Extracted data entries
↓↓↓

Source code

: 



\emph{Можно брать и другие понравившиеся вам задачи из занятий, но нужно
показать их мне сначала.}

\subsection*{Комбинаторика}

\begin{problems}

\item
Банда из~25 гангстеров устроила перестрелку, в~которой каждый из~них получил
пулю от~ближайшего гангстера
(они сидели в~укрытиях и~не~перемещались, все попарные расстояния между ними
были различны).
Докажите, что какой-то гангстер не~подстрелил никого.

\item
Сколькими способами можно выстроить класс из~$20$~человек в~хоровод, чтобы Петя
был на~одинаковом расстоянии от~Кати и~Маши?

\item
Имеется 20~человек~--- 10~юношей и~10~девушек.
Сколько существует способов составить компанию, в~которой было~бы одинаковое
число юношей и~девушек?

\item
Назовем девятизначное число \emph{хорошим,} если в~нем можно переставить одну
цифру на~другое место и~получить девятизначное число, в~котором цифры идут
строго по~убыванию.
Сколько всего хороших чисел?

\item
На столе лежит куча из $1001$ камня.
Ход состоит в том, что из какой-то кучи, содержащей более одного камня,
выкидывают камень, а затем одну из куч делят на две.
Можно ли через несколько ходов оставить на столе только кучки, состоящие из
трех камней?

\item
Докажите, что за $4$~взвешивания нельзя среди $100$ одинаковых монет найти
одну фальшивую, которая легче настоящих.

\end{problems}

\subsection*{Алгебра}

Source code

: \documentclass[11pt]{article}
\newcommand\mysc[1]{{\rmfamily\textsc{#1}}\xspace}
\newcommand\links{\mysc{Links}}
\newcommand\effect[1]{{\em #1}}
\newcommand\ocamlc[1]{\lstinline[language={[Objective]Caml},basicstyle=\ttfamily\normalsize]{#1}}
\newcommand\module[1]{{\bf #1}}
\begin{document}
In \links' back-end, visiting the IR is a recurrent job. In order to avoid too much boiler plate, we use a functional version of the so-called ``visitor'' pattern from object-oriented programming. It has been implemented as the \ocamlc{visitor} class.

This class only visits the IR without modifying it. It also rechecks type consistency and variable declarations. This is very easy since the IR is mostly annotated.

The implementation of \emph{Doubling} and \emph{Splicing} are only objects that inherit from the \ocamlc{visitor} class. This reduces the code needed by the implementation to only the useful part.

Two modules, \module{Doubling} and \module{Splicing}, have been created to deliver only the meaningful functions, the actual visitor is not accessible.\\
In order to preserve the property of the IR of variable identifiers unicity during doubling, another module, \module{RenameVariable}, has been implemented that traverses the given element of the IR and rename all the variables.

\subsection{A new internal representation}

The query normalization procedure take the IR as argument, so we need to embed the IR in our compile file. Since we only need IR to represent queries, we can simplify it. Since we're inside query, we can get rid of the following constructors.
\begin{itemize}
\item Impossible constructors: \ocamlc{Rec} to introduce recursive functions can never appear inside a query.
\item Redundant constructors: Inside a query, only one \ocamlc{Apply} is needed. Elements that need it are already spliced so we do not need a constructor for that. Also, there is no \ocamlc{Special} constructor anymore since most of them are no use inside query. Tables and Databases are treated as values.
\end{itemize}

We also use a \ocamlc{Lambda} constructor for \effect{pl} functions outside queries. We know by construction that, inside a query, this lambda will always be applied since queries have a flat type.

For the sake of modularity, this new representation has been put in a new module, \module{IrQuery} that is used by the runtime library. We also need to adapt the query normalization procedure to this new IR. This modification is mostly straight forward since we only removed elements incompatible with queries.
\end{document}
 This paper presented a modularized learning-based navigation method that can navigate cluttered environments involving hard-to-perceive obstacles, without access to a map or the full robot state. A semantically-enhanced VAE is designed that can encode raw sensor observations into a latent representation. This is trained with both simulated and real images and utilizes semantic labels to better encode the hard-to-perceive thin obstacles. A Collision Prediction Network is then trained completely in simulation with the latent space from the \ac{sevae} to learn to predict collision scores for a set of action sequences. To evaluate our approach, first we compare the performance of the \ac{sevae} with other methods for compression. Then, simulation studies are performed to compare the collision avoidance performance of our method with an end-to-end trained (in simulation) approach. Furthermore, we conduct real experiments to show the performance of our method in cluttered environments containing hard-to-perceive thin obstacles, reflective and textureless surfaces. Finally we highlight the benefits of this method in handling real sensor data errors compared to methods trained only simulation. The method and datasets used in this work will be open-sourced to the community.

↑↑↑

TASK DESCRIPTION: All entries are to be repeated exactly and completely.

REPLY:
Source code

: 



\emph{Можно брать и другие понравившиеся вам задачи из занятий, но нужно
показать их мне сначала.}

\subsection*{Комбинаторика}

\begin{problems}

\item
Банда из~25 гангстеров устроила перестрелку, в~которой каждый из~них получил
пулю от~ближайшего гангстера
(они сидели в~укрытиях и~не~перемещались, все попарные расстояния между ними
были различны).
Докажите, что какой-то гангстер не~подстрелил никого.

\item
Сколькими способами можно выстроить класс из~$20$~человек в~хоровод, чтобы Петя
был на~одинаковом расстоянии от~Кати и~Маши?

\item
Имеется 20~человек~--- 10~юношей и~10~девушек.
Сколько существует способов составить компанию, в~которой было~бы одинаковое
число юношей и~девушек?

\item
Назовем девятизначное число \emph{хорошим,} если в~нем можно переставить одну
цифру на~другое место и~получить девятизначное число, в~котором цифры идут
строго по~убыванию.
Сколько всего хороших чисел?

\item
На столе лежит куча из $1001$ камня.
Ход состоит в том, что из какой-то кучи, содержащей более одного камня,
выкидывают камень, а затем одну из куч делят на две.
Можно ли через несколько ходов оставить на столе только кучки, состоящие из
трех камней?

\item
Докажите, что за $4$~взвешивания нельзя среди $100$ одинаковых монет найти
одну фальшивую, которая легче настоящих.

\end{problems}

\subsection*{Алгебра}

Source code

: \documentclass[11pt]{article}
\newcommand\mysc[1]{{\rmfamily\textsc{#1}}\xspace}
\newcommand\links{\mysc{Links}}
\newcommand\effect[1]{{\em #1}}
\newcommand\ocamlc[1]{\lstinline[language={[Objective]Caml},basicstyle=\ttfamily\normalsize]{#1}}
\newcommand\module[1]{{\bf #1}}
\begin{document}
In \links' back-end, visiting the IR is a recurrent job. In order to avoid too much boiler plate, we use a functional version of the so-called ``visitor'' pattern from object-oriented programming. It has been implemented as the \ocamlc{visitor} class.

This class only visits the IR without modifying it. It also rechecks type consistency and variable declarations. This is very easy since the IR is mostly annotated.

The implementation of \emph{Doubling} and \emph{Splicing} are only objects that inherit from the \ocamlc{visitor} class. This reduces the code needed by the implementation to only the useful part.

Two modules, \module{Doubling} and \module{Splicing}, have been created to deliver only the meaningful functions, the actual visitor is not accessible.\\
In order to preserve the property of the IR of variable identifiers unicity during doubling, another module, \module{RenameVariable}, has been implemented that traverses the given element of the IR and rename all the variables.

\subsection{A new internal representation}

The query normalization procedure take the IR as argument, so we need to embed the IR in our compile file. Since we only need IR to represent queries, we can simplify it. Since we're inside query, we can get rid of the following constructors.
\begin{itemize}
\item Impossible constructors: \ocamlc{Rec} to introduce recursive functions can never appear inside a query.
\item Redundant constructors: Inside a query, only one \ocamlc{Apply} is needed. Elements that need it are already spliced so we do not need a constructor for that. Also, there is no \ocamlc{Special} constructor anymore since most of them are no use inside query. Tables and Databases are treated as values.
\end{itemize}

We also use a \ocamlc{Lambda} constructor for \effect{pl} functions outside queries. We know by construction that, inside a query, this lambda will always be applied since queries have a flat type.

For the sake of modularity, this new representation has been put in a new module, \module{IrQuery} that is used by the runtime library. We also need to adapt the query normalization procedure to this new IR. This modification is mostly straight forward since we only removed elements incompatible with queries.
\end{document}
 This paper presented a modularized learning-based navigation method that can navigate cluttered environments involving hard-to-perceive obstacles, without access to a map or the full robot state. A semantically-enhanced VAE is designed that can encode raw sensor observations into a latent representation. This is trained with both simulated and real images and utilizes semantic labels to better encode the hard-to-perceive thin obstacles. A Collision Prediction Network is then trained completely in simulation with the latent space from the \ac{sevae} to learn to predict collision scores for a set of action sequences. To evaluate our approach, first we compare the performance of the \ac{sevae} with other methods for compression. Then, simulation studies are performed to compare the collision avoidance performance of our method with an end-to-end trained (in simulation) approach. Furthermore, we conduct real experiments to show the performance of our method in cluttered environments containing hard-to-perceive thin obstacles, reflective and textureless surfaces. Finally we highlight the benefits of this method in handling real sensor data errors compared to methods trained only simulation. The method and datasets used in this work will be open-sourced to the community.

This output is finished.